Il teatro al grado zero, insomma, dove la parola emerge da uno scavo profondamente vero, una ricerca attenta e sedimentata che, nel caso di Paolini, ha dimostrato di saper reggere anche il confronto con il mezzo televisivo: memorabile la messa in onda del suo Vajont, in diretta dai luoghi del disastro, nell’anniversario dello stesso, il 9 ottobre 1997. Un racconto, quest’ultimo, che ha l’andamento e la serrata geometria della tragedia classica, come lo stesso Paolini ricorda più volte nel corso della serata, scandita dall’inesorabile scorrere delle ore, dalla crescita del livello dell’invaso annotata sulla lavagna di scena, dal rincorrersi delle voci di chi stava su, nel vento e nella pioggia nera di Erto e Casso, o giù, a Longarone, in quel maledetto bar, davanti a quella stessa televisione che trasmetteva la partita della nazionale. Una strage annunciata che, partendo dai primi rilevamenti compiuti dalla SADE negli anni Venti, via via attraverso gli espropri dei poveri terreni sassosi, le denunce inascoltate della senatrice Elsa Merlin, le perizie dei geologi (indimenticabile, nel racconto di Paolini, la figura dell’austriaco Müller e dei suoi impeccabili carotaggi, quelli che denunciano la presenza di una grossa frattura per l’appunto a forma di M) e le mancate verifiche della commissione di collaudo, arriva fino quella fatidica sera del 9 ottobre 1963.

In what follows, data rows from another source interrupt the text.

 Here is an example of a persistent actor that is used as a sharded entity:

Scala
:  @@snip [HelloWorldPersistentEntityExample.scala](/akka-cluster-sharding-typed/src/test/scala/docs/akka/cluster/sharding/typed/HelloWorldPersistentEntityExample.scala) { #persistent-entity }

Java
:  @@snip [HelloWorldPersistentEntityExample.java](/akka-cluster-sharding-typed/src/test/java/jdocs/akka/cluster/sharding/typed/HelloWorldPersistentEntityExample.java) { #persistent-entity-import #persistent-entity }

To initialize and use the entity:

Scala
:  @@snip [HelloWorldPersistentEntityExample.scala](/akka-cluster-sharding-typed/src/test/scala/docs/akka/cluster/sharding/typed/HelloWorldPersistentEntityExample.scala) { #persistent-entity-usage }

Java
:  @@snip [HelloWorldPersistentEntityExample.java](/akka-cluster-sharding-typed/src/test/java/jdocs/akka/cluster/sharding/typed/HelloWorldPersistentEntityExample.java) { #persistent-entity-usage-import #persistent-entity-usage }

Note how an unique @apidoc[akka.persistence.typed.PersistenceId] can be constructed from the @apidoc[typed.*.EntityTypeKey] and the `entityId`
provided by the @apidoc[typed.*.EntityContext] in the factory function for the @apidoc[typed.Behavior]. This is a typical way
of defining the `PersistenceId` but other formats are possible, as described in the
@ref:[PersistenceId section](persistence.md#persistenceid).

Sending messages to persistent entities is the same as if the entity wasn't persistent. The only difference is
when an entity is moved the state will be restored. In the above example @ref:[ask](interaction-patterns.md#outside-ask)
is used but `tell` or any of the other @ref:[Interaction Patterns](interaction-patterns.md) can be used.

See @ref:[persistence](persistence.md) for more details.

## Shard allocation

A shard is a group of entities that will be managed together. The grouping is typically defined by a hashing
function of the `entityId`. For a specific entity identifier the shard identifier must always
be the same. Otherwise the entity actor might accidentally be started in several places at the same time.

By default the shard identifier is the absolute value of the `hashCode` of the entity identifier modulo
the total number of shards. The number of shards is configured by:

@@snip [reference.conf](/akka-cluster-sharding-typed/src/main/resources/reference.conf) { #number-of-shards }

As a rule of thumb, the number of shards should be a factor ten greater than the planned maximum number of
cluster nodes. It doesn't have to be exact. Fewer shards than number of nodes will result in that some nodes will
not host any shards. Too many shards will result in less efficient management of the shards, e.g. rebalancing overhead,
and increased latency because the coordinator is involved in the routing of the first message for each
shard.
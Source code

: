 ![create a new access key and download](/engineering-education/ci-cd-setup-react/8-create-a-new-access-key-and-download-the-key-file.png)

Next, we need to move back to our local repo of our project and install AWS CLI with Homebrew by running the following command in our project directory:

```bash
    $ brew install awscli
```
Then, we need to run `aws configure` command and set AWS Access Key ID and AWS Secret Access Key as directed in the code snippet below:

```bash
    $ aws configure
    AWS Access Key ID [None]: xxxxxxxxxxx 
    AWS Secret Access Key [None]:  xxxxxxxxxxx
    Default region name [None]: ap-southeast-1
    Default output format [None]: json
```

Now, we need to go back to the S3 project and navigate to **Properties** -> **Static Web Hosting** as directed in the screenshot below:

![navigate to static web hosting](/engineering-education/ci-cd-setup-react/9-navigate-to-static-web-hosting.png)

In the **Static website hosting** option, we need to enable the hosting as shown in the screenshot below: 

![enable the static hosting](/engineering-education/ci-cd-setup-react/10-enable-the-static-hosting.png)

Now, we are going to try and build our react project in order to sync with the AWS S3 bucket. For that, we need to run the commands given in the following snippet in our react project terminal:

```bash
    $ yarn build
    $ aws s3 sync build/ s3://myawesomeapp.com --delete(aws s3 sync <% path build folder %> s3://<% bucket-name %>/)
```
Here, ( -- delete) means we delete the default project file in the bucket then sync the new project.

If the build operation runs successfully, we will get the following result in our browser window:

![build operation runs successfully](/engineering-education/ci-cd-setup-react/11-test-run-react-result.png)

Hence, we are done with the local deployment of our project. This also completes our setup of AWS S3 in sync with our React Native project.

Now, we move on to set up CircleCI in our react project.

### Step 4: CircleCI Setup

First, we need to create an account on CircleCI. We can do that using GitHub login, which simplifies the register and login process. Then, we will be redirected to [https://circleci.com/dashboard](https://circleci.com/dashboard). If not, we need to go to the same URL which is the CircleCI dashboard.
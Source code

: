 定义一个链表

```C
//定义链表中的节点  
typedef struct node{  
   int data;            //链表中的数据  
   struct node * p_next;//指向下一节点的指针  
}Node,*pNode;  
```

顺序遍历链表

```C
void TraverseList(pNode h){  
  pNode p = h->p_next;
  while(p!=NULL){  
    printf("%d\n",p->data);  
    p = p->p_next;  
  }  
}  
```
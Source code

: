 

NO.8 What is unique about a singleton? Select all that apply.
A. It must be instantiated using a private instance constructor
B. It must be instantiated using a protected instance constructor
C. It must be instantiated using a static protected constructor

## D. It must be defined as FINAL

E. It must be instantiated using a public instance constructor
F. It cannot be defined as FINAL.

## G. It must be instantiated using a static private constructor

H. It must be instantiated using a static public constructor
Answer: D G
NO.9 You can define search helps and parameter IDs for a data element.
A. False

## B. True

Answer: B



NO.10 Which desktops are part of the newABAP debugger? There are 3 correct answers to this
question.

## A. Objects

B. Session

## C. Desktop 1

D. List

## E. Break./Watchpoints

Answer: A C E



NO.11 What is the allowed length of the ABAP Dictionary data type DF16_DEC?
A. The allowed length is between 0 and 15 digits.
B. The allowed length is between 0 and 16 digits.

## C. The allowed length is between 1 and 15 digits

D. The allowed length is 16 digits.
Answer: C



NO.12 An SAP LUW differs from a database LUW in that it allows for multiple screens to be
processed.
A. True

Allora, come si ricorderà, un pezzo del monte Toc (nomina sunt omina in questa storia e anche su questo magistralmente gioca la parola dell’autore-attore) si staccò per la sollecitazione dovuta al riempimento dell’invaso della diga e, precipitando nel lago artificiale, provocò una gigantesca onda di terra e acqua che si riversò a valle, sulla sottostante Longarone, spazzandola letteralmente via. Furono 1.910 i morti, molti dei quali rimasti senza nome o spesso senza corpo, infinito il calvario giudiziario per i sopravvissuti (si susseguono le processi, sentenze e ricorsi del gruppo Enel-Montedison), spesso ridicoli o umilianti i risarcimenti: ora Longarone sorge, interamente ricostruita, un poco oltre; sul luogo del disastro un cimitero muto, un monumento, un piccolo museo, la rabbia di chi resta.
A questa come ad altre storie della sua terra (si vedano per esempio i ritratti di Mario Rigoni Stern, Andrea Zanzotto e Luigi Meneghello), sempre presente anche nella lingua mista di termini veneti, ha dato voce l’arte povera di Paolini, capace di spostare lo sguardo anche più su, oltre il Brennero, con Ausmerzen. Vite indegne di essere vissute, spettacolo che, trasmesso in diretta dall’ospedale psichiatrico di Milano il 26 gennaio del 2011, racconta Aktion T4 e lo sterminio nazista dei disabili. Ma questa è, semmai, un’altra storia.